[Saved data entries]

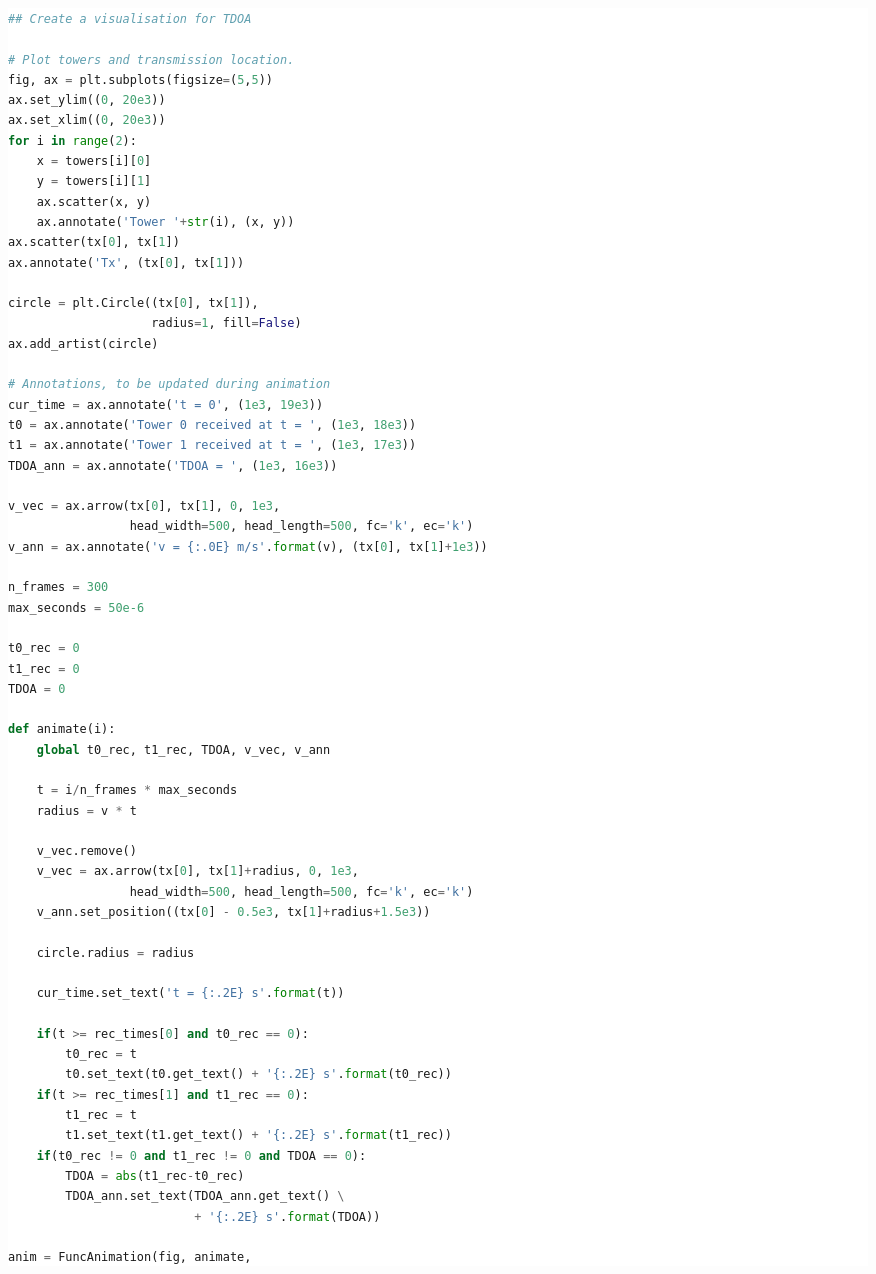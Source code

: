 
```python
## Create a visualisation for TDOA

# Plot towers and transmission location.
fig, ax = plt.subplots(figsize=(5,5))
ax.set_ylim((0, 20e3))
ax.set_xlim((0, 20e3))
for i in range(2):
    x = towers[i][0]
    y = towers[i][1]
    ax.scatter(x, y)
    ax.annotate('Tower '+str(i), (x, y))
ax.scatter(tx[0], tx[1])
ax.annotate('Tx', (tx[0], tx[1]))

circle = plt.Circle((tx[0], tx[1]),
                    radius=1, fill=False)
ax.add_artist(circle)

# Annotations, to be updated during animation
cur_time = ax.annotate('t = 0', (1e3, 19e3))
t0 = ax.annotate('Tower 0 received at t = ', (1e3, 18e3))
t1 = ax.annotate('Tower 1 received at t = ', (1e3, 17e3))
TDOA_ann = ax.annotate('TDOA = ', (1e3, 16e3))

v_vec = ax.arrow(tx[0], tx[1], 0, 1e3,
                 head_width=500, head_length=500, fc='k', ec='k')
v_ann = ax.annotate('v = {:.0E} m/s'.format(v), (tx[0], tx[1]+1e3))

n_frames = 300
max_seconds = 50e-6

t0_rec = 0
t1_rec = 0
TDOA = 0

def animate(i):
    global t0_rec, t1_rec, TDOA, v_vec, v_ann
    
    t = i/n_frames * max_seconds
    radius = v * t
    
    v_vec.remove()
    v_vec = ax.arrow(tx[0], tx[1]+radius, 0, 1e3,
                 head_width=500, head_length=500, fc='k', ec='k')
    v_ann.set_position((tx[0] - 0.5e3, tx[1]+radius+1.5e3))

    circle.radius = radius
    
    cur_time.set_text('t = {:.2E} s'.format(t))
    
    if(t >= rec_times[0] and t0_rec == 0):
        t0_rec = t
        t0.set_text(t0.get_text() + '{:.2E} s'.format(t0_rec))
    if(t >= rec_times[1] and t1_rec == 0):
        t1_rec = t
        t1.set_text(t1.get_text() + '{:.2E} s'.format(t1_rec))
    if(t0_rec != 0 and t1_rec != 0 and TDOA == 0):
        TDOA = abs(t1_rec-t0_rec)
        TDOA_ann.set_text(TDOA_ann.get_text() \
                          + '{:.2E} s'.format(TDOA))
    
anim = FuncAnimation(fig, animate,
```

- **Your objective**
In the records above, which lines hold the string "towers"? Copy each one.

- **Answer box**
# Plot towers and transmission location.
    x = towers[i][0]
    y = towers[i][1]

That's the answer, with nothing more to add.